Technological requirements
Aseptic filling lines must meet strict technical conditions:
Clean room technology: The filling area must be designed as clean room class A (ISO 5). In the BFS process, the critical zone (Grade A) is locally protected, so that the surrounding background area, depending on the system design, in many cases only needs to be designed as Grade C (ISO 7). This leads to a significant reduction in operating and investment costs. The air is supplied through HEPA filters, and particle and germ counts are continuously monitored (in class A: no detectable microorganisms and strictly limited particle counts).
Closed systems: Work is often carried out in closed isolators or RABS (barrier systems). These hermetically separate the sterile zone from the outside air. Material or personnel passages into the clean room take place through airtight airlocks with disinfection cycles (e.g. H₂O₂ vapor) to prevent contamination.
Sterilization integration: Pre-sterilizers are integrated into the system. Thus, containers or components undergo disinfection processes before entering. Inlet lines are passed through sterile filter systems to ensure an aseptic connection. All sterilization steps must be validated.
Automation and monitoring: Sensors continuously record parameters such as temperature, pressure, humidity and particle count. Cameras check the filling levels and can detect defective or foreign particles in the containers. A central control room creates an electronic batch record in the event of irregularities and triggers an alarm.

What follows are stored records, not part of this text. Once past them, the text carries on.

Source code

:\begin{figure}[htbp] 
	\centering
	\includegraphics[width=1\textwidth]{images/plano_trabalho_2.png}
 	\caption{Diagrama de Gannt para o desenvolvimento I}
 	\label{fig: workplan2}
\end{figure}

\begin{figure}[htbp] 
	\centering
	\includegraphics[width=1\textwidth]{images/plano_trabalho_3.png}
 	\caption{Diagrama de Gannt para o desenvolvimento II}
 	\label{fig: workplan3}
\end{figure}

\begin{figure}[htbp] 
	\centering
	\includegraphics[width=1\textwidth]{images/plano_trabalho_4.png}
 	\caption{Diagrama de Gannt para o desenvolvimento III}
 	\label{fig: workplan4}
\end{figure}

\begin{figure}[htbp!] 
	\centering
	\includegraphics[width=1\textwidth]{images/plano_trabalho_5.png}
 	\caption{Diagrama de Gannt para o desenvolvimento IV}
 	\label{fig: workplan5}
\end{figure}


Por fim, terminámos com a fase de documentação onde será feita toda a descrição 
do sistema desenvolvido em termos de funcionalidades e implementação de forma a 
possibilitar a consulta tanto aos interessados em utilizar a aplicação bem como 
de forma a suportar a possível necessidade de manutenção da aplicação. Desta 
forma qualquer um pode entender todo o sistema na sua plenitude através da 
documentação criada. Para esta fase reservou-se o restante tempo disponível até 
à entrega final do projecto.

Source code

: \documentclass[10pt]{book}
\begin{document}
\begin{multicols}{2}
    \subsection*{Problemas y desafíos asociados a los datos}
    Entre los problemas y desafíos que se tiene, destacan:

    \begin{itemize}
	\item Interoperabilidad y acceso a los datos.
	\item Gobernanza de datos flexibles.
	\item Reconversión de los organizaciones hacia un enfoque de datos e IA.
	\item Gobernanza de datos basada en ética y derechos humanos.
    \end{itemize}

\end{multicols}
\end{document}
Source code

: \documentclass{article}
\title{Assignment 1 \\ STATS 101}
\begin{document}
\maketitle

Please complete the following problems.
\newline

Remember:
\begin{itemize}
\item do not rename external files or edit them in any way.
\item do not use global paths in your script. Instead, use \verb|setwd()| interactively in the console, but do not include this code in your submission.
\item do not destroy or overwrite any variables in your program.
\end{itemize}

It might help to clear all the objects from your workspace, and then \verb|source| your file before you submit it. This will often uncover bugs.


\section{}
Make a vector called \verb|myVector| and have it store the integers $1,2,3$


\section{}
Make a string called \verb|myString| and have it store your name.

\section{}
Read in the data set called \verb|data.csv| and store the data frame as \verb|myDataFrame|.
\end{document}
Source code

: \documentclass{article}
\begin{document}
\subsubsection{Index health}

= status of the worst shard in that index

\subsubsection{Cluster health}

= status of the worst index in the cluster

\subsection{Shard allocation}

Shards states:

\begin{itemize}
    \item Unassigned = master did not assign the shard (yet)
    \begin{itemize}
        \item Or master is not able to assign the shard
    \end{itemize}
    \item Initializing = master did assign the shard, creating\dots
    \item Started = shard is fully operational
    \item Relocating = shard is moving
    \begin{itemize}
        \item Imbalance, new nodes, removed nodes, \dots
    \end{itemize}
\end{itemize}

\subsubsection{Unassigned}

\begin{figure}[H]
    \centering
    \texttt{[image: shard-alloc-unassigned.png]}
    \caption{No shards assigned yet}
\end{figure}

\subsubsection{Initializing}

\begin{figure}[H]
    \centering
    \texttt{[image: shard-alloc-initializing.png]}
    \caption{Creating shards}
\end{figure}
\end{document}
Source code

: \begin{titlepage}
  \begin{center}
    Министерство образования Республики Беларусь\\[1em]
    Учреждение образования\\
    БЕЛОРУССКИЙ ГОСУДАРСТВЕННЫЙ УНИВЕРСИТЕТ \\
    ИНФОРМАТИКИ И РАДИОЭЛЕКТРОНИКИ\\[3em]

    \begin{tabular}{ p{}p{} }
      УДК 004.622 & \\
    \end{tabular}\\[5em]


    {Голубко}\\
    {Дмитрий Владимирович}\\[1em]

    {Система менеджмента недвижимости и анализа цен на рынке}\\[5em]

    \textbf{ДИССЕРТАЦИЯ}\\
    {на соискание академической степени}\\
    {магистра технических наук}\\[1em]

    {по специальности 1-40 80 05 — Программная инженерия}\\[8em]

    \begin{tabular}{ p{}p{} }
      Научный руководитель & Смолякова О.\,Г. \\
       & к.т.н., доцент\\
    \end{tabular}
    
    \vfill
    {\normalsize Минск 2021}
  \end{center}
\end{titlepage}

Materials and components: All product-contacting components (hoses, valves, seals) must be suitable for clean room processes and sterilizable. Single-use systems (SUS) are often used to avoid cross-contamination.
Validation and documentation: Each machine, each cleaning and filling step is qualified and documented. Samples, validation protocols and batch documents ensure that the process at any time meets reproducibly sterile standards.
Regulatory requirements
Strict legal regulations apply to aseptically filled products. In the EU, GMP Annex 1 “Manufacture of Sterile Medicinal Products” provides comprehensive requirements. It defines clean room classes, equipment standards, risk analyses and hygiene measures. The American FDA has also issued detailed guidelines on aseptic processing. In addition, there are standards for packaging systems (e.g. ISO 11607 for sterile barrier systems) as well as requirements in the pharmacopoeias. Overall, all process steps must be validated, monitored and documented so that medicinal product quality and patient safety are ensured at all times.
Challenges and developments
Aseptic packaging is constantly facing new challenges. The complex technology and highest purity requirements make research and operation costly. At the same time, the demands for sustainability are increasing: manufacturers are developing aseptic cartons with very high fiber content (e.g. up to 90% paper) and without aluminum layers in order to improve recyclability.
Technical innovations such as electron beam (E-beam) sterilization, automated filling lines and AI-supported inspection systems increase efficiency and safety. New regulations (such as the revised EU-GMP Annex 1) also require extended contamination control strategies. Overall, the systems and processes are continuously developing to further increase the efficiency, safety and sustainability of aseptic packaging.